§ **Task description**:
Reproduce the entire listing exactly. Leave the pictures out.

═════ Extracted records ═════

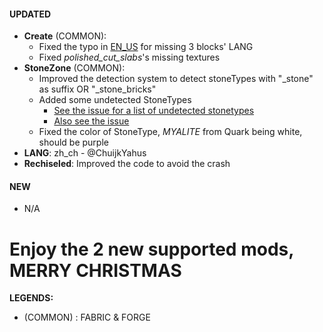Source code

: #### UPDATED 
- **Create** (COMMON): 
  - Fixed the typo in [EN_US](https://github.com/MehVahdJukaar/StoneZone/issues/15) for missing 3 blocks' LANG
  - Fixed  _polished_cut_slabs_'s missing textures
- **StoneZone** (COMMON): 
  - Improved the detection system to detect stoneTypes with "_stone" as suffix OR "_stone_bricks" 
  - Added some undetected StoneTypes 
    - [See the issue for a list of undetected stonetypes](https://github.com/MehVahdJukaar/StoneZone/issues/17)
    - [Also see the issue](https://github.com/MehVahdJukaar/StoneZone/issues/26)
  - Fixed the color of StoneType, _MYALITE_ from Quark being white, should be purple
- **LANG**: zh_ch - @ChuijkYahus
- **Rechiseled**: Improved the code to avoid the crash
  
#### NEW
- N/A

# Enjoy the 2 new supported mods, MERRY CHRISTMAS 

**LEGENDS:**
- (COMMON) : FABRIC & FORGE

═════

§ **Response area**:
Source code

: #### UPDATED 
- **Create** (COMMON): 
  - Fixed the typo in [EN_US](https://github.com/MehVahdJukaar/StoneZone/issues/15) for missing 3 blocks' LANG
  - Fixed  _polished_cut_slabs_'s missing textures
- **StoneZone** (COMMON): 
  - Improved the detection system to detect stoneTypes with "_stone" as suffix OR "_stone_bricks" 
  - Added some undetected StoneTypes 
    - [See the issue for a list of undetected stonetypes](https://github.com/MehVahdJukaar/StoneZone/issues/17)
    - [Also see the issue](https://github.com/MehVahdJukaar/StoneZone/issues/26)
  - Fixed the color of StoneType, _MYALITE_ from Quark being white, should be purple
- **LANG**: zh_ch - @ChuijkYahus
- **Rechiseled**: Improved the code to avoid the crash
  
#### NEW
- N/A

# Enjoy the 2 new supported mods, MERRY CHRISTMAS 

**LEGENDS:**
- (COMMON) : FABRIC & FORGE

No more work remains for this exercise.